When total charges for transporting a single consignment within a single carriage do not exceed 1,500 rupees.(Not applicable as Notification no. 12/2017- Central Tax (Rate) dated 28th June 2017 withdrawn vide notification no. 04/2022- Central Tax (Rate) dated 13th July 2022)When total consideration for transporting all goods to the recipient is less than 750 rupees.(Not applicable as Notification no. 12/2017- Central Tax (Rate) dated 28th June 2017 withdrawn vide notification no. 04/2022- Central Tax (Rate) dated 13th July 2022)
Importance of Declaration to opt between FCM or RCM
If a Goods Transport Agency is currently paying tax under forward charge and it wishes to continue paying the tax under forward charge, then such GTA need to submit the declaration.
If such declaration is not given, then it would be deemed that the GTA has opted for taxability under reverse charge.
If a Goods Transport Agency is currently covered under reverse charge and it wishes to continue paying the tax under reverse charge, then such GTA is not required to submit any declaration.
However, if the GTA who is covered under reverse charge chooses to shift to forward charge, then it needs to give the declaration.
Below table will help you to understand the concept better;
Option presently followed by Goods Transport Agency (GTA) | Proposed option by Goods Transport Agency (GTA) | Action to be taken |
FCM | FCM | File declaration |
FCM | RCM | No declaration required to be submitted. GTA to ensure that tax is charged under Reverse charge mechanism (RCM). |
RCM | RCM | No declaration required to be submitted. |
RCM | FCM | File declaration. Even if charged under Reverse charge mechanism (RCM) earlier, may charge under FCM by providing declaration. |
As each GSTIN constitutes a separate distinct person under the GST law, the declaration needs to be submitted for each such GST number separately.

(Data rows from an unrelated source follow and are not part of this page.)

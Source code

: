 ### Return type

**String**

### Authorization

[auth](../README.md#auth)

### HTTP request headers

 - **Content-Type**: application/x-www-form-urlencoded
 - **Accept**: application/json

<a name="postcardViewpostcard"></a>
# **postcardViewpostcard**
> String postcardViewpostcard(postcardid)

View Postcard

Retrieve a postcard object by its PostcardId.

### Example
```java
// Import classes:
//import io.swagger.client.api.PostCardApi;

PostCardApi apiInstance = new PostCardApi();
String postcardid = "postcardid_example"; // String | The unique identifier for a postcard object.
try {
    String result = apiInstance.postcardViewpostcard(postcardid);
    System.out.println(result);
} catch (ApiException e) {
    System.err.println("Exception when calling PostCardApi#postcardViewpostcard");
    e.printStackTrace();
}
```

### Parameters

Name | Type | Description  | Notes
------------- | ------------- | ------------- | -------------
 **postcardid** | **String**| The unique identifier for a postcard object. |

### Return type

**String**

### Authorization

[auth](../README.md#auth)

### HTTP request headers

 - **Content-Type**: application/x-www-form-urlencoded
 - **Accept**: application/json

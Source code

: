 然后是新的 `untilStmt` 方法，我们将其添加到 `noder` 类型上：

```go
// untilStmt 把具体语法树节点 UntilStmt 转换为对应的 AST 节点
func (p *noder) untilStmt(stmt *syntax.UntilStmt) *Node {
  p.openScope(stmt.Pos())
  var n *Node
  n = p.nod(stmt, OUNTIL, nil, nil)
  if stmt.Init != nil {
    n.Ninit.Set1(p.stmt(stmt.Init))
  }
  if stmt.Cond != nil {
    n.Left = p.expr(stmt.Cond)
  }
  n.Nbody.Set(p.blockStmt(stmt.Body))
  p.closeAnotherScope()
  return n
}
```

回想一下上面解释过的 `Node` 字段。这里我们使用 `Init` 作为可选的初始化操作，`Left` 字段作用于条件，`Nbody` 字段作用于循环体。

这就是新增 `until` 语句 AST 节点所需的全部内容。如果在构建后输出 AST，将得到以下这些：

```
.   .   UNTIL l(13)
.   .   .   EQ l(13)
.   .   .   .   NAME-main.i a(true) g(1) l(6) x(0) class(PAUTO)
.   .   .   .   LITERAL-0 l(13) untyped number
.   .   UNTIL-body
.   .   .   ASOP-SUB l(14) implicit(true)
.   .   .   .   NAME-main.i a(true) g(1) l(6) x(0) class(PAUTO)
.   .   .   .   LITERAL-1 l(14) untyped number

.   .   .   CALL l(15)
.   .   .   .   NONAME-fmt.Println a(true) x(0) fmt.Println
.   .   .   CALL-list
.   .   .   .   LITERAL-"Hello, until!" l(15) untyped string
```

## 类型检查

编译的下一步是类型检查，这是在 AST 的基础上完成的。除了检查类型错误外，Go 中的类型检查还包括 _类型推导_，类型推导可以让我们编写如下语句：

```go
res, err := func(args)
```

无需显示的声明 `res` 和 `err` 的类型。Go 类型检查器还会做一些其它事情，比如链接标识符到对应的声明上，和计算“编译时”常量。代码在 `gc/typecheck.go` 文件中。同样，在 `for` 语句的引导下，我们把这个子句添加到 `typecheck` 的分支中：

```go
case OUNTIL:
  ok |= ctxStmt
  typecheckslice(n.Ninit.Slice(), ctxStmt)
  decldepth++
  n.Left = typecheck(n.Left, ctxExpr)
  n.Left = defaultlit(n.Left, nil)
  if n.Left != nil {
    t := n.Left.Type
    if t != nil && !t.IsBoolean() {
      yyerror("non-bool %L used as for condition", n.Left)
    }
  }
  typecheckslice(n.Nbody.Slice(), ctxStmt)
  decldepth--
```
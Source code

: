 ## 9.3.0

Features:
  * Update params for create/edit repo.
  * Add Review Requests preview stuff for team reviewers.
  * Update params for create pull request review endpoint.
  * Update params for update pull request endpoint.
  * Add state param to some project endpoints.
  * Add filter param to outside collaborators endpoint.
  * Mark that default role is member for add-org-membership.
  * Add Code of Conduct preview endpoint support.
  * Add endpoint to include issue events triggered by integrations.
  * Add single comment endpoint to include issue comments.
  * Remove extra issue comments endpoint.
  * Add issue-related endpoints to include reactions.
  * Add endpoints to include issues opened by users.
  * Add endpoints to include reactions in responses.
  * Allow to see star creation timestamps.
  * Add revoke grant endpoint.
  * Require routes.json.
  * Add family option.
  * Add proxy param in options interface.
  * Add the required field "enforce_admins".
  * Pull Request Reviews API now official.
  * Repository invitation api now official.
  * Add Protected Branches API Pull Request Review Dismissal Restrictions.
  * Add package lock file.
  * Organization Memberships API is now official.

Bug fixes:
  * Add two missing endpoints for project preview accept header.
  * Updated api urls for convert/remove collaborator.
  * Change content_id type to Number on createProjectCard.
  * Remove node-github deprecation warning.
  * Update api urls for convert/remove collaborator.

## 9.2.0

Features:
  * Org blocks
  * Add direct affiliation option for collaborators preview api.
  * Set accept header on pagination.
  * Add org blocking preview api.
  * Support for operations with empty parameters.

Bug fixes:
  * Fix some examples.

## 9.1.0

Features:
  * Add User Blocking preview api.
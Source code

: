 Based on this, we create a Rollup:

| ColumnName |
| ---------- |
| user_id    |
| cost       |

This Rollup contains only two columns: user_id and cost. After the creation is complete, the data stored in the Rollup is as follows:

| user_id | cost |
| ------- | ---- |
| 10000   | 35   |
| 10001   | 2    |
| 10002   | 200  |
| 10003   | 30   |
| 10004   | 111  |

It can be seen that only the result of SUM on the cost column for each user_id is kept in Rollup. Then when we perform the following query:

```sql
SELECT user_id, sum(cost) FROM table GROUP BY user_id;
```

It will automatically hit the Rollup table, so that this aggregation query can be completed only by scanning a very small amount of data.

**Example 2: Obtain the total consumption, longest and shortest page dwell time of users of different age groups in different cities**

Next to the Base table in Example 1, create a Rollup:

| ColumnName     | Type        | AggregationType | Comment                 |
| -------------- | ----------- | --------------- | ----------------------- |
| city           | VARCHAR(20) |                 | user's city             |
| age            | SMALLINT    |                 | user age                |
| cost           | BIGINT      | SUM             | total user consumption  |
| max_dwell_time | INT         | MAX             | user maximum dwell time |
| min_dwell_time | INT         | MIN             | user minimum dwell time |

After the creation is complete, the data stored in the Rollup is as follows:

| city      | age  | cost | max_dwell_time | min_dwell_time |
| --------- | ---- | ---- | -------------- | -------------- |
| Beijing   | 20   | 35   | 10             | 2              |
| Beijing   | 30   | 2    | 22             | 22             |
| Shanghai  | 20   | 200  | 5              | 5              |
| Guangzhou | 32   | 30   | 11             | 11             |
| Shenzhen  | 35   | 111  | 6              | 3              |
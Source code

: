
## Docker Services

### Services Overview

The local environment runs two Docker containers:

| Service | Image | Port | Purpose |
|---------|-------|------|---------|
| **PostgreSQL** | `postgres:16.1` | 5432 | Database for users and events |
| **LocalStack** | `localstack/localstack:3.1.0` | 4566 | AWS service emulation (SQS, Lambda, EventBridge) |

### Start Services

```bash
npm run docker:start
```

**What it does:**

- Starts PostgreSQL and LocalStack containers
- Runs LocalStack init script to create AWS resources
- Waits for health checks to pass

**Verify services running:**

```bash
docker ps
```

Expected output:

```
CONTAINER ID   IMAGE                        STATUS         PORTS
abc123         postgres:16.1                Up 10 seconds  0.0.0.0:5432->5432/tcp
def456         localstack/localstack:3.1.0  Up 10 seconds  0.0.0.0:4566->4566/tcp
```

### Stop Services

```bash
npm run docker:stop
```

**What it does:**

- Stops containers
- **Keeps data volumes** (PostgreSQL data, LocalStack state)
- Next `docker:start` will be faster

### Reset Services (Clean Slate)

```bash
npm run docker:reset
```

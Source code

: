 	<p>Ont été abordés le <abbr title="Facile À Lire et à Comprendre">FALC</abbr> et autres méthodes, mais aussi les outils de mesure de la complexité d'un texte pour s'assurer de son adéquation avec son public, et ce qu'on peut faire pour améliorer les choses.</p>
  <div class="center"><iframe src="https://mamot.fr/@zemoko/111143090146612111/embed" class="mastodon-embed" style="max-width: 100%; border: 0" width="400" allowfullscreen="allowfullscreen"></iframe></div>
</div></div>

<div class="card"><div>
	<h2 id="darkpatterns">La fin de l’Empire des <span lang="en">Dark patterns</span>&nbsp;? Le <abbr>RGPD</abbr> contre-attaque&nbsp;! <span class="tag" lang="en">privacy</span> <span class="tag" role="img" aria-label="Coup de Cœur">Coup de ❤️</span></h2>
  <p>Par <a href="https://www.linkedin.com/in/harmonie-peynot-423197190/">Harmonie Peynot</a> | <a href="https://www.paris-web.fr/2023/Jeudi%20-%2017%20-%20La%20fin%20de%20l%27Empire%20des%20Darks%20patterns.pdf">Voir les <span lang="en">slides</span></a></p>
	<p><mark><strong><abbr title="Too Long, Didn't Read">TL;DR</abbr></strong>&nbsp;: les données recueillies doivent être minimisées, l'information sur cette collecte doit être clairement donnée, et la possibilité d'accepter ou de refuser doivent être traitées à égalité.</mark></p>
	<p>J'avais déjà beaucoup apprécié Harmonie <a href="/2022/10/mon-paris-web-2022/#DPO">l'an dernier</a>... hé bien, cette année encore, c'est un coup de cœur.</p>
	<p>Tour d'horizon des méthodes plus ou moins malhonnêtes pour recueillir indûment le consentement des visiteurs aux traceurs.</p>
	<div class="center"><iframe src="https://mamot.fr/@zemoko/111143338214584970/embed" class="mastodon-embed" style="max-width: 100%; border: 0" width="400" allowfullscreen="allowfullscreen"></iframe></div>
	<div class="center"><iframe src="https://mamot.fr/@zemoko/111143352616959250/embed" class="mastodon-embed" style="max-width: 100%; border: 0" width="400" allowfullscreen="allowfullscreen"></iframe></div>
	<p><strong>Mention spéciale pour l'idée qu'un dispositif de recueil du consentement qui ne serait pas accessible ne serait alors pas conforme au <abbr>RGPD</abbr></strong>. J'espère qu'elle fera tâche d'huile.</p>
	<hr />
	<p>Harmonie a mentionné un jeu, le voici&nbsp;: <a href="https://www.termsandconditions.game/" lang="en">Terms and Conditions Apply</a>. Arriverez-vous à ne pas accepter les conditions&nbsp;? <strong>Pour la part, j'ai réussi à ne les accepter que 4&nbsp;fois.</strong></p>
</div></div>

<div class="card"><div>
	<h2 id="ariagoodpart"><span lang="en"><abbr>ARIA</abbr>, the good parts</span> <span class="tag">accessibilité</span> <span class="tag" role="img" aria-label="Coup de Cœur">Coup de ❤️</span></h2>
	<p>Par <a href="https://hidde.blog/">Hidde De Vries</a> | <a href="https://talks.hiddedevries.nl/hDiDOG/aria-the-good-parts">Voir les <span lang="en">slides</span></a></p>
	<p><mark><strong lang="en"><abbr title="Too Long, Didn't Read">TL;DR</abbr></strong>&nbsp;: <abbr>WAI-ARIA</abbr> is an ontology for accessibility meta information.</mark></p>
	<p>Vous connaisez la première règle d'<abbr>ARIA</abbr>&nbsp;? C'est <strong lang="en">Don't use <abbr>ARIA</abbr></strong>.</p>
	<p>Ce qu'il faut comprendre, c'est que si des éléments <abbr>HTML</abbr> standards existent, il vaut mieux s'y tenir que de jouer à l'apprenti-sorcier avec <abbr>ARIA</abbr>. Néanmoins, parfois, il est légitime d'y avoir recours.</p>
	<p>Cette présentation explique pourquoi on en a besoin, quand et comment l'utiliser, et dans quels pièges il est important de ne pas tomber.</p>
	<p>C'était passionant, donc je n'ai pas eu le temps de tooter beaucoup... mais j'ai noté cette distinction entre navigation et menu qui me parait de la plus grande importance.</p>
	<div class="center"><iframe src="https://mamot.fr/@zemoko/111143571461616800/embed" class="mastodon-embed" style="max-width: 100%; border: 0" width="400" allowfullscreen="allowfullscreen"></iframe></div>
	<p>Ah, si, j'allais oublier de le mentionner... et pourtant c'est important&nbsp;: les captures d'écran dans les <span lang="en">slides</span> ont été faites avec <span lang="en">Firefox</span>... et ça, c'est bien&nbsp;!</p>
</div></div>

Further, the declaration form requires a dated acknowledgement of each jurisdictional GST authority. As there are jurisdictional GST authorities for each GSTIN, therefore a separate acknowledgment must be obtained for each of the authorities under whose jurisdiction the registration has been obtained.
Key Takeaways
- GTA can exercise the option to pay GST under forward charge by paying @ 5% without ITC or @ 12% with ITC. Option to be exercised within a time frame in Annexure V. Invoice requires a declaration in the format specified in Annexure III.
- RCM not applicable where the supplier of service has GST registration and has exercised the option to pay GST under forward charge; issued invoice and made declaration prescribed in Annexure III on such invoice.
- Where GTA does not exercise the forward charge option, GST at 5% under RCM to be paid by the recipient. No ITC on goods and services used in supplying the services.